Mediziner und weitere Experten berieten beim 15. Fachforum der Stiftung Alsterdorf in Hamburg über die Versorgung behinderter Menschen.

Hamburg. Das Gesundheitswesen ist auf die Behandlung behinderter Menschen nicht angemessen eingestellt. Zu diesem Schluss kamen Mediziner und weitere Experten auf dem 15. Fachforum der Evangelischen Stiftung Alsterdorf in Hamburg.
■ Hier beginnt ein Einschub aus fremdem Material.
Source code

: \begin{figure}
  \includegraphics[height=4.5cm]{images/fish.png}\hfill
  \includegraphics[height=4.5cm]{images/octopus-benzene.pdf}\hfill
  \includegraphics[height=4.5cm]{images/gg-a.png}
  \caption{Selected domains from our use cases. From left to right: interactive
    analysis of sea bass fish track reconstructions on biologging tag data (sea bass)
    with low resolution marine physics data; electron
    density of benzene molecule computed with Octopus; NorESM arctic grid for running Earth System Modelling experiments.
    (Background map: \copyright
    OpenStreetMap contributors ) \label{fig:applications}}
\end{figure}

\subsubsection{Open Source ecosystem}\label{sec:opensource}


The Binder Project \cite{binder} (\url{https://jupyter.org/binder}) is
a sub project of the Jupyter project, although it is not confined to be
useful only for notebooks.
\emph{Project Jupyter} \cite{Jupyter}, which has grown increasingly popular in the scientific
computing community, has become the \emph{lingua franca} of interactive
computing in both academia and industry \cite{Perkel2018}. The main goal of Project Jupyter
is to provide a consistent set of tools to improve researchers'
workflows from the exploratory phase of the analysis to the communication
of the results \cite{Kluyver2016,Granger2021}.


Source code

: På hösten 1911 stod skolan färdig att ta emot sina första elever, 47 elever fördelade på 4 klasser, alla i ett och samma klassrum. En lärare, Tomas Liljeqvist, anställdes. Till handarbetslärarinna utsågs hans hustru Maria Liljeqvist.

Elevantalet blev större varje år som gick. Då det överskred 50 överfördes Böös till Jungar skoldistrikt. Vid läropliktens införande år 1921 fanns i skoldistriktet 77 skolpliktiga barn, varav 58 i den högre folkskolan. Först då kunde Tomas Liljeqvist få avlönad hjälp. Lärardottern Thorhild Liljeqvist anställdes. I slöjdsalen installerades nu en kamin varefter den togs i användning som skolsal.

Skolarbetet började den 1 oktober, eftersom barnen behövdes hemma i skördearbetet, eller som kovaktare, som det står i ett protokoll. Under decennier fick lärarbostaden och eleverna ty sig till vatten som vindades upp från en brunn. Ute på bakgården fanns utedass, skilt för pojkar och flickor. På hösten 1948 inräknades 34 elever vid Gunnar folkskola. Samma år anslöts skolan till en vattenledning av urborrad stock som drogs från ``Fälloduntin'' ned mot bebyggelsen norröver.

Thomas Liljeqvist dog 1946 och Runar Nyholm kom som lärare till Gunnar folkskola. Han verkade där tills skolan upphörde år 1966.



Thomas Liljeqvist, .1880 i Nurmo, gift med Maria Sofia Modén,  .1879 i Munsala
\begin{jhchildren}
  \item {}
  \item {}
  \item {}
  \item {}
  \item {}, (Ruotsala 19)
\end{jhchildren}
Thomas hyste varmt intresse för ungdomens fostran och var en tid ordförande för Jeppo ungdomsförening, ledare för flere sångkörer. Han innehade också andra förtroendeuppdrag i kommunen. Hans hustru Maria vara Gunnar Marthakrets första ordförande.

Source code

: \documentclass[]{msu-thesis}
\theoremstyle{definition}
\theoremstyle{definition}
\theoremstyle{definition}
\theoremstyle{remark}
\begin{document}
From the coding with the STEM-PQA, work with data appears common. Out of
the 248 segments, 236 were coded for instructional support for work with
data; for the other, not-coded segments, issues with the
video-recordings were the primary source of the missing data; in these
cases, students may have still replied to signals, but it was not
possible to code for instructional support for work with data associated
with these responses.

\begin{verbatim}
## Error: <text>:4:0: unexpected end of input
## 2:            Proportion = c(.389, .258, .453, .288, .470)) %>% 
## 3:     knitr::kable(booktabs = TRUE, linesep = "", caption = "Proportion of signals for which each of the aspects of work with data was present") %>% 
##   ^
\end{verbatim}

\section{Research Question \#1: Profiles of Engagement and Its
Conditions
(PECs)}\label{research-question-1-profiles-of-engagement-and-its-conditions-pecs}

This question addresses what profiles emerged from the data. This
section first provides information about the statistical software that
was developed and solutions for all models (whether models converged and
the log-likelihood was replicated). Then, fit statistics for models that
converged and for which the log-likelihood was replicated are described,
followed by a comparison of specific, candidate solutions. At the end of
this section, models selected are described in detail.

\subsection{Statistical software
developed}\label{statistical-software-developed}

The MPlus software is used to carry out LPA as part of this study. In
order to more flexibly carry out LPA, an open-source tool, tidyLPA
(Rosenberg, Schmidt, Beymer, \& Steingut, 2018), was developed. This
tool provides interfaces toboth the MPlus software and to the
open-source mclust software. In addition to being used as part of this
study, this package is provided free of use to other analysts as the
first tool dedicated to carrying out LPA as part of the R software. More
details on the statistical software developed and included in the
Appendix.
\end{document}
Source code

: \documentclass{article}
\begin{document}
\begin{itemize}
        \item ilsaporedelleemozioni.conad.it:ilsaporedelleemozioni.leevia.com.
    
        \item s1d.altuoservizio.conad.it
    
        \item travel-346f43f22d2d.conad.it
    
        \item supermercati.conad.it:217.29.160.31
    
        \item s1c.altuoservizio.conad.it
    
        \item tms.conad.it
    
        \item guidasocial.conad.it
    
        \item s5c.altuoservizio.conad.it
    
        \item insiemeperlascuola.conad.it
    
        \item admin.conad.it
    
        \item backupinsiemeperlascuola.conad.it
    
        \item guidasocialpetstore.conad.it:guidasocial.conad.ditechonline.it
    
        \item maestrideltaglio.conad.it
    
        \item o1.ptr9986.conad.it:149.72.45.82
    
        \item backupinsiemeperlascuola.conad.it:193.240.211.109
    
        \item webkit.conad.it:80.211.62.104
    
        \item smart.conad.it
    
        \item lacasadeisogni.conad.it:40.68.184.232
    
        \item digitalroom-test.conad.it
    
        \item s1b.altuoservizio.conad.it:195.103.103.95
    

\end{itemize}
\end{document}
Behinderte seien oft Patienten zweiter Klasse: Vor allem das Regelversorgungssystem könne ihre besonderen Handicaps nicht ausreichend berücksichtigen, sagte Michael Seidel, Facharzt für Psychiatrie und Psychotherapie. Die meisten Mitarbeiter von Arztpraxen und Krankenhäusern wären bei der Behandlung von Patienten mit Behinderung einfach überfordert. Das hätte bei allen eine größere Verunsicherung und Stresseinwirkung zur Folge.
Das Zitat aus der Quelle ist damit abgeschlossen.